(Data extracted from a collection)
++++++++++++++++++++

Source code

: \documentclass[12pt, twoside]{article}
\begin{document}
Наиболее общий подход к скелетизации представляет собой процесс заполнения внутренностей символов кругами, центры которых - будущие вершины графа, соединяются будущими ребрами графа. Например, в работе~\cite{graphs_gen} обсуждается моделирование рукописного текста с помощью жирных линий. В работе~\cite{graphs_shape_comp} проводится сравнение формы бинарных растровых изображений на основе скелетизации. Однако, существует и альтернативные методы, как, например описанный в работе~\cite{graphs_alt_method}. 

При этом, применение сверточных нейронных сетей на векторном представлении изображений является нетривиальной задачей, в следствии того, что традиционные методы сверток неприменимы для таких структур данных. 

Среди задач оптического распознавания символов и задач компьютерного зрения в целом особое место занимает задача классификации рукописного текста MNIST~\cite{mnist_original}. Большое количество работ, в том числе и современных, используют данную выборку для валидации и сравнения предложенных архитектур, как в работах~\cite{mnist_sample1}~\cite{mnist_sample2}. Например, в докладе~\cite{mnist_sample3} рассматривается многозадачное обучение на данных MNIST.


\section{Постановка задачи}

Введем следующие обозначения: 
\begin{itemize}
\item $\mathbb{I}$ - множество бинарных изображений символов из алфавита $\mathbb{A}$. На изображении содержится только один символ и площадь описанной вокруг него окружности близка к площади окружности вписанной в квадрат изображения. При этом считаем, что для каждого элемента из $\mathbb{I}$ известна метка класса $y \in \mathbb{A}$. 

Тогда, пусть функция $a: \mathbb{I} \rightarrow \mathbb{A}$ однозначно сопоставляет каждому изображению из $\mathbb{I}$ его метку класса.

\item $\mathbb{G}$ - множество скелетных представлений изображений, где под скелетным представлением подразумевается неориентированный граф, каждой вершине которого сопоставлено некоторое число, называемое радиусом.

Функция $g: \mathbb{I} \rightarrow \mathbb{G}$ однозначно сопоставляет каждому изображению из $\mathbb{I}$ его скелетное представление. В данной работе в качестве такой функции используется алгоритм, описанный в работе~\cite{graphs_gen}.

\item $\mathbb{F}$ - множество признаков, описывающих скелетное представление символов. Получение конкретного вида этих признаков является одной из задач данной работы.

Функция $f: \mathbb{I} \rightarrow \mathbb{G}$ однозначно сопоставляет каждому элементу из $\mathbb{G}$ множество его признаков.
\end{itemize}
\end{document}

++++++++++++++++++++

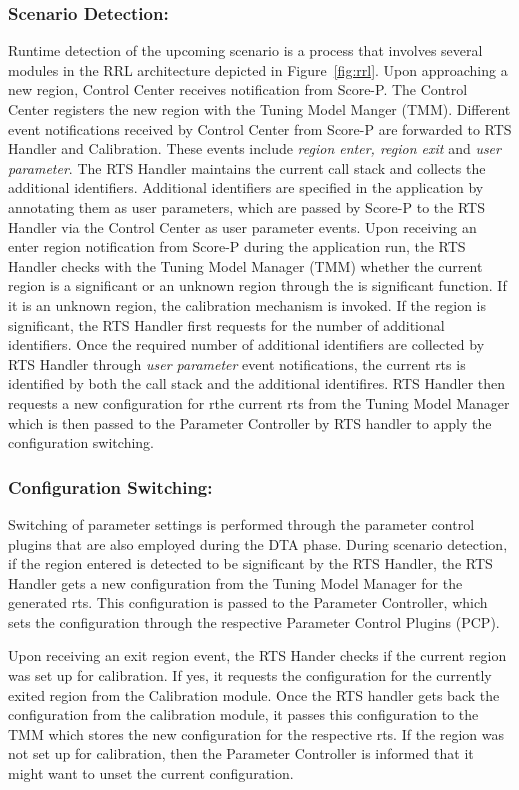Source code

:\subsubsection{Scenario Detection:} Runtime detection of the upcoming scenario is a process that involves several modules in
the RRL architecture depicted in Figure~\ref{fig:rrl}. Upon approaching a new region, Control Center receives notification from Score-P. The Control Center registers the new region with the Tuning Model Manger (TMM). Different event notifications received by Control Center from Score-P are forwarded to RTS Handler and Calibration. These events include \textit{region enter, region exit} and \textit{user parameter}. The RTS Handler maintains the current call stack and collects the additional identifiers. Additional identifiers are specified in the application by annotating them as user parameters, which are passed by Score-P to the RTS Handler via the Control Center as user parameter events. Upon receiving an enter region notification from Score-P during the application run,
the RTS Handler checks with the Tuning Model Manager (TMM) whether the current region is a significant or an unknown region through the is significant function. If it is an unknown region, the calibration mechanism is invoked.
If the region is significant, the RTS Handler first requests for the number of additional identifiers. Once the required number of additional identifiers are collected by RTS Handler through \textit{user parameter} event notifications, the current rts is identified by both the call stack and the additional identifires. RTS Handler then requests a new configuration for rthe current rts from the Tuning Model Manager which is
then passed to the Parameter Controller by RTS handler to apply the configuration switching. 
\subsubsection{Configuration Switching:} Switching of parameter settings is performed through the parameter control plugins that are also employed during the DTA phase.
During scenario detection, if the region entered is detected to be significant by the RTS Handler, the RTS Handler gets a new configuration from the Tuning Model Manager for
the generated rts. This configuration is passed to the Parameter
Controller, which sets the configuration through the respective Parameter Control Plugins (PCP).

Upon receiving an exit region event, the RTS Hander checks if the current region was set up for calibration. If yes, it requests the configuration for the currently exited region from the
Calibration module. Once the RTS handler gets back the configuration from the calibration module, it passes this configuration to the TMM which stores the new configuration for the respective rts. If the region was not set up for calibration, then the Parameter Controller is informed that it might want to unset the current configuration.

++++++++++++++++++++

What this task involves: Where the data above reaches the line holding "the generated rts.", begin printing, and stop after the line holding "Calibration module. Once". Each line must be reproduced exactly, with nothing else added.

Task response:
the generated rts. This configuration is passed to the Parameter
Controller, which sets the configuration through the respective Parameter Control Plugins (PCP).

Upon receiving an exit region event, the RTS Hander checks if the current region was set up for calibration. If yes, it requests the configuration for the currently exited region from the
Calibration module. Once the RTS handler gets back the configuration from the calibration module, it passes this configuration to the TMM which stores the new configuration for the respective rts. If the region was not set up for calibration, then the Parameter Controller is informed that it might want to unset the current configuration.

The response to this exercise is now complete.